Your goal: All lines holding the string "Define" should be copied from the data below.

Available records:
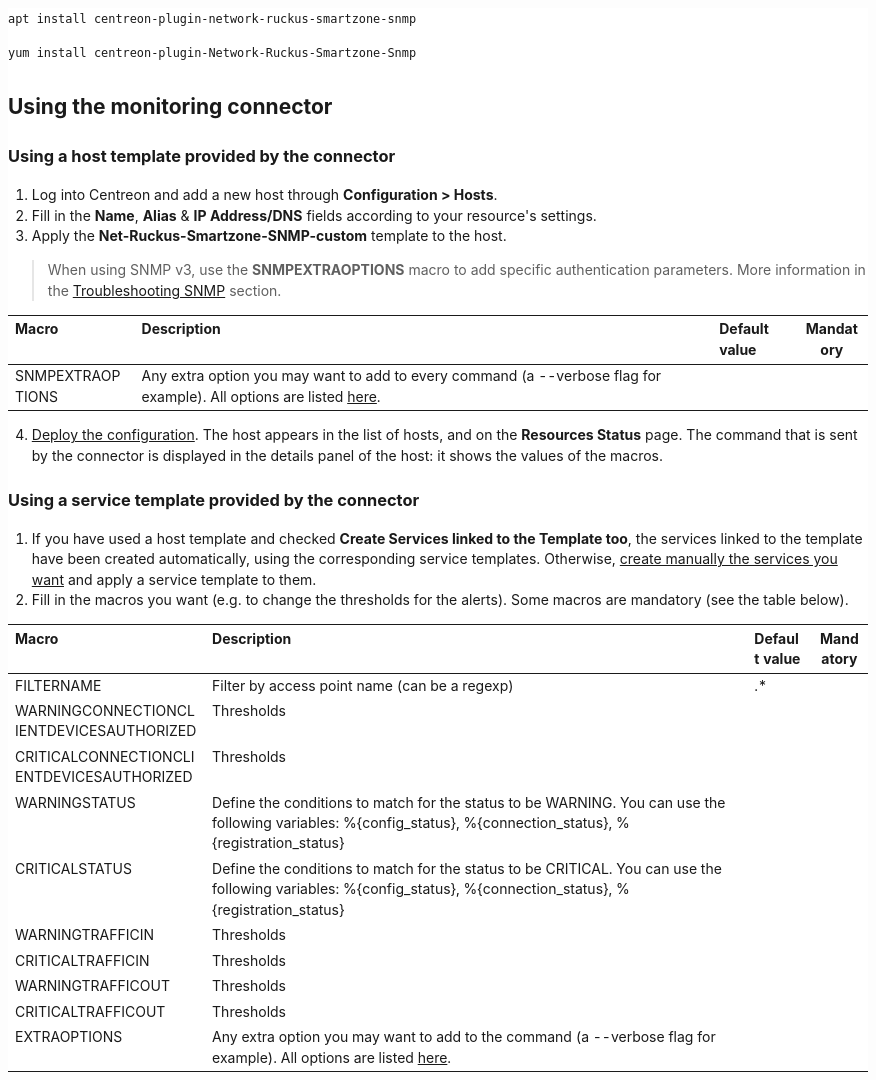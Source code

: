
 ```bash
apt install centreon-plugin-network-ruckus-smartzone-snmp
```

</TabItem>
<TabItem value="CentOS 7" label="CentOS 7">

```bash
yum install centreon-plugin-Network-Ruckus-Smartzone-Snmp
```

</TabItem>
</Tabs>

## Using the monitoring connector

### Using a host template provided by the connector

1. Log into Centreon and add a new host through **Configuration > Hosts**.
2. Fill in the **Name**, **Alias** & **IP Address/DNS** fields according to your resource's settings.
3. Apply the **Net-Ruckus-Smartzone-SNMP-custom** template to the host.

> When using SNMP v3, use the **SNMPEXTRAOPTIONS** macro to add specific authentication parameters.
> More information in the [Troubleshooting SNMP](../getting-started/how-to-guides/troubleshooting-plugins.md#snmpv3-options-mapping) section.

| Macro            | Description                                                                                          | Default value     | Mandatory   |
|:-----------------|:-----------------------------------------------------------------------------------------------------|:------------------|:-----------:|
| SNMPEXTRAOPTIONS | Any extra option you may want to add to every command (a --verbose flag for example). All options are listed [here](#available-options). |                   |             |

4. [Deploy the configuration](/docs/monitoring/monitoring-servers/deploying-a-configuration). The host appears in the list of hosts, and on the **Resources Status** page. The command that is sent by the connector is displayed in the details panel of the host: it shows the values of the macros.

### Using a service template provided by the connector

1. If you have used a host template and checked **Create Services linked to the Template too**, the services linked to the template have been created automatically, using the corresponding service templates. Otherwise, [create manually the services you want](/docs/monitoring/basic-objects/services) and apply a service template to them.
2. Fill in the macros you want (e.g. to change the thresholds for the alerts). Some macros are mandatory (see the table below).

<Tabs groupId="sync">
<TabItem value="Access-Point" label="Access-Point">

| Macro                                     | Description                                                                                                                                                          | Default value     | Mandatory   |
|:------------------------------------------|:---------------------------------------------------------------------------------------------------------------------------------------------------------------------|:------------------|:-----------:|
| FILTERNAME                                | Filter by access point name (can be a regexp)                                                                                                                        | .*                |             |
| WARNINGCONNECTIONCLIENTDEVICESAUTHORIZED  | Thresholds                                                                                                                                                           |                   |             |
| CRITICALCONNECTIONCLIENTDEVICESAUTHORIZED | Thresholds                                                                                                                                                           |                   |             |
| WARNINGSTATUS                             | Define the conditions to match for the status to be WARNING. You can use the following variables: %{config\_status}, %{connection\_status}, %{registration\_status}  |                   |             |
| CRITICALSTATUS                            | Define the conditions to match for the status to be CRITICAL. You can use the following variables: %{config\_status}, %{connection\_status}, %{registration\_status} |                   |             |
| WARNINGTRAFFICIN                          | Thresholds                                                                                                                                                           |                   |             |
| CRITICALTRAFFICIN                         | Thresholds                                                                                                                                                           |                   |             |
| WARNINGTRAFFICOUT                         | Thresholds                                                                                                                                                           |                   |             |
| CRITICALTRAFFICOUT                        | Thresholds                                                                                                                                                           |                   |             |
| EXTRAOPTIONS                              | Any extra option you may want to add to the command (a --verbose flag for example). All options are listed [here](#available-options).                                                                   |                   |             |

Written reply:
| WARNINGSTATUS                             | Define the conditions to match for the status to be WARNING. You can use the following variables: %{config\_status}, %{connection\_status}, %{registration\_status}  |                   |             |
| CRITICALSTATUS                            | Define the conditions to match for the status to be CRITICAL. You can use the following variables: %{config\_status}, %{connection\_status}, %{registration\_status} |                   |             |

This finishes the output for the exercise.